Exercise aim => Once the images are removed, repeat all of the entries exactly.

Given data =>
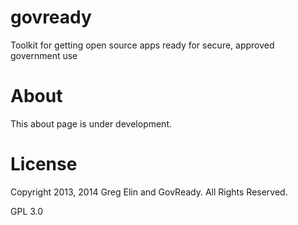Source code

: govready
========

Toolkit for getting open source apps ready for secure, approved government use

# About 
This about page is under development.

# License
Copyright 2013, 2014 Greg Elin and GovReady. All Rights Reserved.

GPL 3.0




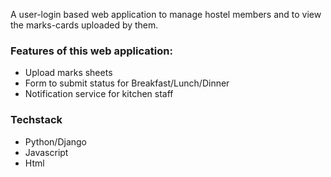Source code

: A user-login based web application to manage hostel members and to view the marks-cards uploaded by them.

### Features of this web application:
- Upload marks sheets 
- Form to submit status for Breakfast/Lunch/Dinner
- Notification service for kitchen staff

### Techstack
- Python/Django
- Javascript
- Html
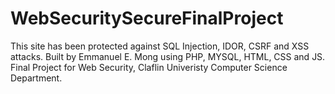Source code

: # WebSecuritySecureFinalProject
This site has been protected against SQL Injection, IDOR, CSRF and XSS attacks.
Built by Emmanuel E. Mong using PHP, MYSQL, HTML, CSS and JS. 
Final Project for Web Security, Claflin Univeristy Computer Science Department.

Reply to the exercise =>
Source code

: govready
========

Toolkit for getting open source apps ready for secure, approved government use

# About 
This about page is under development.

# License
Copyright 2013, 2014 Greg Elin and GovReady. All Rights Reserved.

GPL 3.0




Source code

: A user-login based web application to manage hostel members and to view the marks-cards uploaded by them.

### Features of this web application:
- Upload marks sheets 
- Form to submit status for Breakfast/Lunch/Dinner
- Notification service for kitchen staff

### Techstack
- Python/Django
- Javascript
- Html
Source code

: # WebSecuritySecureFinalProject
This site has been protected against SQL Injection, IDOR, CSRF and XSS attacks.
Built by Emmanuel E. Mong using PHP, MYSQL, HTML, CSS and JS. 
Final Project for Web Security, Claflin Univeristy Computer Science Department.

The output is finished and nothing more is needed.